In theory, when using some unspecified hash function H, it is a reasonable idea to perform something like
var hash = H(salt + password);
for (i = 0; i < n; i++) {
hash = H(hash + i + salt + password);
}
A rationale behind hashing i is that it makes it highly implausible that a short cycle could be reached in the iteration, regardless of considerations on the width of hash. Without this precaution, if hash is $b$-bit, odd of entering a cycle on or before $n$ iterations are about $n\cdot(n+1)/2^{b+1}$ (when $n\ll2^{b/2}$).
A rationale behind hashing salt or/and password or/and i is that it makes it impossible for an adversary to perform a precomputation that would be conceivable for iterated hash = H(hash) if the adversary can hope to ever perform next to $2^b$ hashes and store next to $2^b/n$ values. Assuming that, an attacker could pre-compute the result of $n/2$ iterations for values of hash less than $2^{b+1}/n$. During the normal computation for a given salt + password, there is good chance that such low values of hash is reached, and the precomputed table usable as a speedup.

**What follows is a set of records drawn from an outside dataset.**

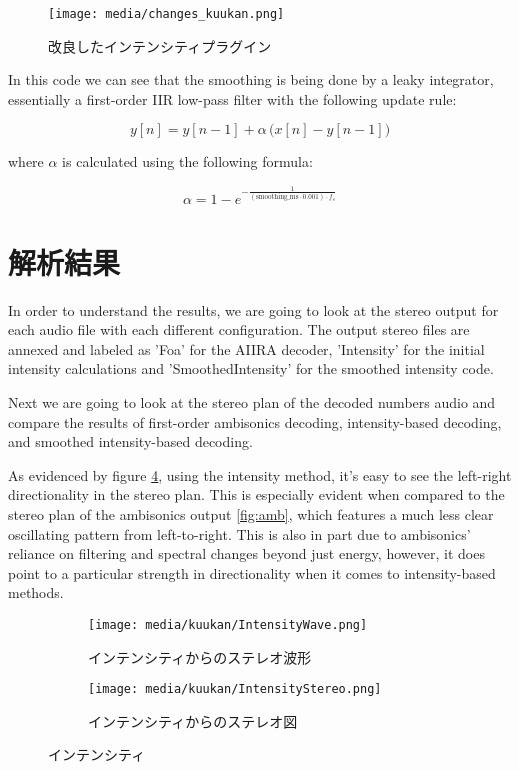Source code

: \documentclass[a4paper, 12pt]{article}
\begin{document}
\begin{figure}
    \centering
    \texttt{[image: media/changes\_kuukan.png]}
    \caption{改良したインテンシティプラグイン}
    \label{fig:newCode}
\end{figure}

In this code we can see that the smoothing is being done by a leaky integrator, essentially a first-order IIR low-pass filter with the following update rule:

\[y[n]=y[n-1]+\alpha\,\big(x[n]-y[n-1]\big)\]

where $\alpha$ is calculated using the following formula:

\[\alpha=1-e^{-\frac{1}{(\text{smoothing\_ms}\cdot0.001)\cdot f_s}}\]

\section{解析結果}

In order to understand the results, we are going to look at the stereo output for each audio file with each different configuration. The output stereo files are annexed and labeled as 'Foa' for the AIIRA decoder, 'Intensity' for the initial intensity calculations and 'SmoothedIntensity' for the smoothed intensity code.

Next we are going to look at the stereo plan of the decoded numbers audio and compare the results of first-order ambisonics decoding, intensity-based decoding, and smoothed intensity-based decoding.

As evidenced by figure \ref{fig:intensity}, using the intensity method, it's easy to see the left-right directionality in the stereo plan. This is especially evident when compared to the stereo plan of the ambisonics output \ref{fig:amb}, which features a much less clear oscillating pattern from left-to-right. This is also in part due to ambisonics' reliance on filtering and spectral changes beyond just energy, however, it does point to a particular strength in directionality when it comes to intensity-based methods.

\begin{figure}[h!]
\centering
\begin{subfigure}{1.0\textwidth}
  \centering
  \texttt{[image: media/kuukan/IntensityWave.png]}
  \caption{インテンシティからのステレオ波形}
  \label{fig:intWave}
\end{subfigure}
\vspace{5mm}
\begin{subfigure}{1.0\textwidth}
  \centering
  \texttt{[image: media/kuukan/IntensityStereo.png]}
  \caption{インテンシティからのステレオ図}
  \label{fig:intSte}
\end{subfigure}
\caption{インテンシティ}
\label{fig:intensity}
\end{figure}
\end{document}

Edit: it seems quite likely that the number of hashes or/and the memory necessary can be greatly improved, perhaps even to $O(2^{b/2})$ hashes or $O(2^{b/2}/n)$ values, though I can't figure how for now.
The above two things could be an issue when $b=128$ (e.g. when using MD5); but are a complete non-issue when $b=512$ (our situation since SHA-512 is used).
A rationale behind putting hash first is that it avoids the pitfall we first studied, when H is an iterated hash function starting with the beginning of the message, as most practical hash functions are.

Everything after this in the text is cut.